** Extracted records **
= Beginning of Section =
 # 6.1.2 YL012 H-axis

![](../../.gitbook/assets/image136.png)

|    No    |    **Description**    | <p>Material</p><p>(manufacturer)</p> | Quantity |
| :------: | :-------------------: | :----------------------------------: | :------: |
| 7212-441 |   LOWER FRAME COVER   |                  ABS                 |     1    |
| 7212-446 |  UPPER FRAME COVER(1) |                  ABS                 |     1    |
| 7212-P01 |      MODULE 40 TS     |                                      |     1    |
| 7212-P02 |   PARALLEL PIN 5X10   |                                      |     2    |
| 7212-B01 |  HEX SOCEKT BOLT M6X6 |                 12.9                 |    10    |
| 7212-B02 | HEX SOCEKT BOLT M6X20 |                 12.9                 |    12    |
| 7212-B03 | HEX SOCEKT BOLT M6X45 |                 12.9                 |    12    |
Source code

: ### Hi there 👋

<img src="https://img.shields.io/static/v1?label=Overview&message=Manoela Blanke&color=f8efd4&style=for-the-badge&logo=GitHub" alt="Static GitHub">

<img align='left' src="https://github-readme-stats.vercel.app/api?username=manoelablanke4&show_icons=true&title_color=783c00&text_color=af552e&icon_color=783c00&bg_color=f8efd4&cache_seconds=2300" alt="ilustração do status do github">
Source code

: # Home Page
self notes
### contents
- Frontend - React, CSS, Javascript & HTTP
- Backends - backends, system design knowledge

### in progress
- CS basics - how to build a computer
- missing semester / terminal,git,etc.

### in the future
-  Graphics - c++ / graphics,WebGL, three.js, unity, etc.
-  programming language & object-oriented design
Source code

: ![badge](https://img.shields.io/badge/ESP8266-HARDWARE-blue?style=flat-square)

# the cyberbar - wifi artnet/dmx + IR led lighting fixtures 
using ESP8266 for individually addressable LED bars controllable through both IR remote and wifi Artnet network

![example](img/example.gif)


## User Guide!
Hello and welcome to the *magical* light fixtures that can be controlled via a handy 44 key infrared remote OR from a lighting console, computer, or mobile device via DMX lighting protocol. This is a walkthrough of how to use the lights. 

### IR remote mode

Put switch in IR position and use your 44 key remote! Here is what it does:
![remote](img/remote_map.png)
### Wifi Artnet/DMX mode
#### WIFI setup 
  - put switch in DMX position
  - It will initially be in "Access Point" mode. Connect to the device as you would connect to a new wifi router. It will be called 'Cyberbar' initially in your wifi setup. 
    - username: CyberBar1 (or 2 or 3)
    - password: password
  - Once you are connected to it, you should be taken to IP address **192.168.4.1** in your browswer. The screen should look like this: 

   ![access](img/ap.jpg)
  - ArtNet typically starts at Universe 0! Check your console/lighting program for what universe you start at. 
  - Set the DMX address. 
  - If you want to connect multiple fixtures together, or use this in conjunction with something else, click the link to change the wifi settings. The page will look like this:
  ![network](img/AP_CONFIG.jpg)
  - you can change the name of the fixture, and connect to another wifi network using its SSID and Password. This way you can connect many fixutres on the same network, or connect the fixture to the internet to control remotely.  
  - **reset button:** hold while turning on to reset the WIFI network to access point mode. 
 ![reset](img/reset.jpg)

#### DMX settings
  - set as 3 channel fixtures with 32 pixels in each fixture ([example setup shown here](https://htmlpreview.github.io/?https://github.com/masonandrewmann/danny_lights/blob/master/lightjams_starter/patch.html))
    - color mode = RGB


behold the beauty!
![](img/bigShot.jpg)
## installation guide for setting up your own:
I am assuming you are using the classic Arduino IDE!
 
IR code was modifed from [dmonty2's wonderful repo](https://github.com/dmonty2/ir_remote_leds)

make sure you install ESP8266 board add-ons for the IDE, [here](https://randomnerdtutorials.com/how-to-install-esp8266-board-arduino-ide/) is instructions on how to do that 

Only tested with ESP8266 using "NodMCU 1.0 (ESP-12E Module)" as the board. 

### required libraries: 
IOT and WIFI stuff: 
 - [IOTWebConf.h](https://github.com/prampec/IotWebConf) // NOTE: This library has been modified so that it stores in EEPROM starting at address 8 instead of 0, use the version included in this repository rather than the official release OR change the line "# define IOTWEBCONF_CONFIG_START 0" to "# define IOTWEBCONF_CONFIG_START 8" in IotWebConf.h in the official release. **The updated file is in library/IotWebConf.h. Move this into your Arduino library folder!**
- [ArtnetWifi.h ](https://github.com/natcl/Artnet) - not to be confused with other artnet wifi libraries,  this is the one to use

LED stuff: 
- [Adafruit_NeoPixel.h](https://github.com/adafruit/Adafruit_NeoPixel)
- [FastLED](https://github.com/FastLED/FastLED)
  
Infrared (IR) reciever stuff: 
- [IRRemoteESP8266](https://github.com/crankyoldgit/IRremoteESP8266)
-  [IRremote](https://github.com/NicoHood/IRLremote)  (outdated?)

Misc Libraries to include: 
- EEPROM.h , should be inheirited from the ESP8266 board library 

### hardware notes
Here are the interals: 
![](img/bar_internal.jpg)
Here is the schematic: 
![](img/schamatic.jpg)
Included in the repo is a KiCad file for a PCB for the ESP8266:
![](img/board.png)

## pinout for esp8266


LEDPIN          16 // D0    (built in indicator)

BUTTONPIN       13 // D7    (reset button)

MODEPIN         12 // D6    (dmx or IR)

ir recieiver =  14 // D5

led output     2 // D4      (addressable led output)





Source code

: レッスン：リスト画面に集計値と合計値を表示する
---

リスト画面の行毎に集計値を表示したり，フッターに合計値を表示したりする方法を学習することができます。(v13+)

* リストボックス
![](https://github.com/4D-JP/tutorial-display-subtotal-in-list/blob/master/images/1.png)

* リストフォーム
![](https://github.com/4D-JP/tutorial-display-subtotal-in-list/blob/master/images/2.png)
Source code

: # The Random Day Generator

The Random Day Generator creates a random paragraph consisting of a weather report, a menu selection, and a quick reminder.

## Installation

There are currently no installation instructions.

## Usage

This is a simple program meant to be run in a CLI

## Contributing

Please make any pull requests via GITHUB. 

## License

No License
= End of Section =
** EXERCISE OBJECTIVE **
Among the lines above, find those containing the word "lighting" and copy each.

** ANSWER **
# the cyberbar - wifi artnet/dmx + IR led lighting fixtures 
Hello and welcome to the *magical* light fixtures that can be controlled via a handy 44 key infrared remote OR from a lighting console, computer, or mobile device via DMX lighting protocol. This is a walkthrough of how to use the lights. 
  - ArtNet typically starts at Universe 0! Check your console/lighting program for what universe you start at. 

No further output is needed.